— INSTRUCTIONS TO FOLLOW —
Word for word, restate the lines of the listing from the one that holds "post_type: post" through the very last line, and nothing more.

— RECORDS SHOWN —
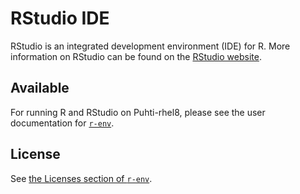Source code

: # RStudio IDE

RStudio is an integrated development environment (IDE) for R. More information on RStudio can be found on the [RStudio website](https://rstudio.com/). 

## Available

For running R and RStudio on Puhti-rhel8, please see the user documentation for [`r-env`](r-env.md).

## License

See [the Licenses section of `r-env`](r-env.md#licenses).
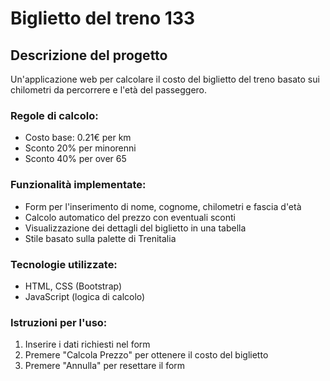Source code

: # Biglietto del treno 133

## Descrizione del progetto

Un'applicazione web per calcolare il costo del biglietto del treno basato sui chilometri da percorrere e l'età del passeggero.

### Regole di calcolo:

- Costo base: 0.21€ per km
- Sconto 20% per minorenni
- Sconto 40% per over 65

### Funzionalità implementate:

- Form per l'inserimento di nome, cognome, chilometri e fascia d'età
- Calcolo automatico del prezzo con eventuali sconti
- Visualizzazione dei dettagli del biglietto in una tabella
- Stile basato sulla palette di Trenitalia

### Tecnologie utilizzate:

- HTML, CSS (Bootstrap)
- JavaScript (logica di calcolo)

### Istruzioni per l'uso:

1. Inserire i dati richiesti nel form
2. Premere "Calcola Prezzo" per ottenere il costo del biglietto
3. Premere "Annulla" per resettare il form
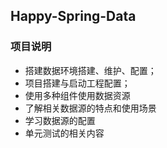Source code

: ## Happy-Spring-Data
### 项目说明
* 搭建数据环境搭建、维护、配置；
* 项目搭建与启动工程配置；
* 使用多种组件使用数据资源
* 了解相关数据源的特点和使用场景
* 学习数据源的配置
* 单元测试的相关内容
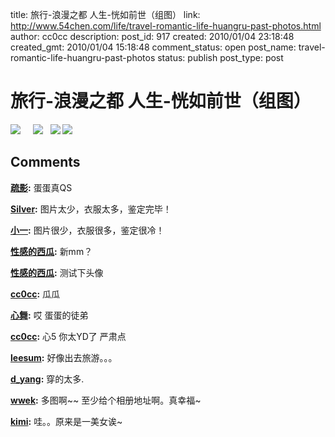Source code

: title: 旅行-浪漫之都 人生-恍如前世（组图）
link: http://www.54chen.com/life/travel-romantic-life-huangru-past-photos.html
author: cc0cc
description: 
post_id: 917
created: 2010/01/04 23:18:48
created_gmt: 2010/01/04 15:18:48
comment_status: open
post_name: travel-romantic-life-huangru-past-photos
status: publish
post_type: post

# 旅行-浪漫之都 人生-恍如前世（组图）

![](/wp-content/uploads/2010/01/ll2.jpg)     ![](http://www.baiyiyu.com/wp-content/uploads/11.jpg)   ![](http://www.baiyiyu.com/wp-content/uploads/12.jpg) ![](http://www.54chen.com/wp-content/uploads/2010/01/ll1.jpg)

## Comments

**[疏影](#12097 "2010-01-05 11:25:08"):** 蛋蛋真QS

**[Silver](#12098 "2010-01-05 11:26:13"):** 图片太少，衣服太多，鉴定完毕！

**[小一](#12099 "2010-01-05 11:28:13"):** 图片很少，衣服很多，鉴定很冷！

**[性感的西瓜](#12117 "2010-01-15 11:32:32"):** 新mm？

**[性感的西瓜](#12118 "2010-01-15 13:39:57"):** 测试下头像

**[cc0cc](#12128 "2010-01-18 19:42:42"):** 瓜瓜

**[心舞](#12157 "2010-02-23 11:02:13"):** 哎 蛋蛋的徒弟

**[cc0cc](#12164 "2010-02-23 17:05:48"):** 心5 你太YD了 严肃点

**[leesum](#12220 "2010-04-09 13:43:46"):** 好像出去旅游。。。

**[d_yang](#12249 "2010-04-20 18:52:31"):** 穿的太多.

**[wwek](#12252 "2010-04-21 20:30:41"):** 多图啊~~ 至少给个相册地址啊。真幸福~

**[kimi](#12267 "2010-04-29 13:23:09"):** 哇。。原来是一美女诶~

— TASK RESPONSE —
post_type: post

# 旅行-浪漫之都 人生-恍如前世（组图）

![](/wp-content/uploads/2010/01/ll2.jpg)     ![](http://www.baiyiyu.com/wp-content/uploads/11.jpg)   ![](http://www.baiyiyu.com/wp-content/uploads/12.jpg) ![](http://www.54chen.com/wp-content/uploads/2010/01/ll1.jpg)

## Comments

**[疏影](#12097 "2010-01-05 11:25:08"):** 蛋蛋真QS

**[Silver](#12098 "2010-01-05 11:26:13"):** 图片太少，衣服太多，鉴定完毕！

**[小一](#12099 "2010-01-05 11:28:13"):** 图片很少，衣服很多，鉴定很冷！

**[性感的西瓜](#12117 "2010-01-15 11:32:32"):** 新mm？

**[性感的西瓜](#12118 "2010-01-15 13:39:57"):** 测试下头像

**[cc0cc](#12128 "2010-01-18 19:42:42"):** 瓜瓜

**[心舞](#12157 "2010-02-23 11:02:13"):** 哎 蛋蛋的徒弟

**[cc0cc](#12164 "2010-02-23 17:05:48"):** 心5 你太YD了 严肃点

**[leesum](#12220 "2010-04-09 13:43:46"):** 好像出去旅游。。。

**[d_yang](#12249 "2010-04-20 18:52:31"):** 穿的太多.

**[wwek](#12252 "2010-04-21 20:30:41"):** 多图啊~~ 至少给个相册地址啊。真幸福~

**[kimi](#12267 "2010-04-29 13:23:09"):** 哇。。原来是一美女诶~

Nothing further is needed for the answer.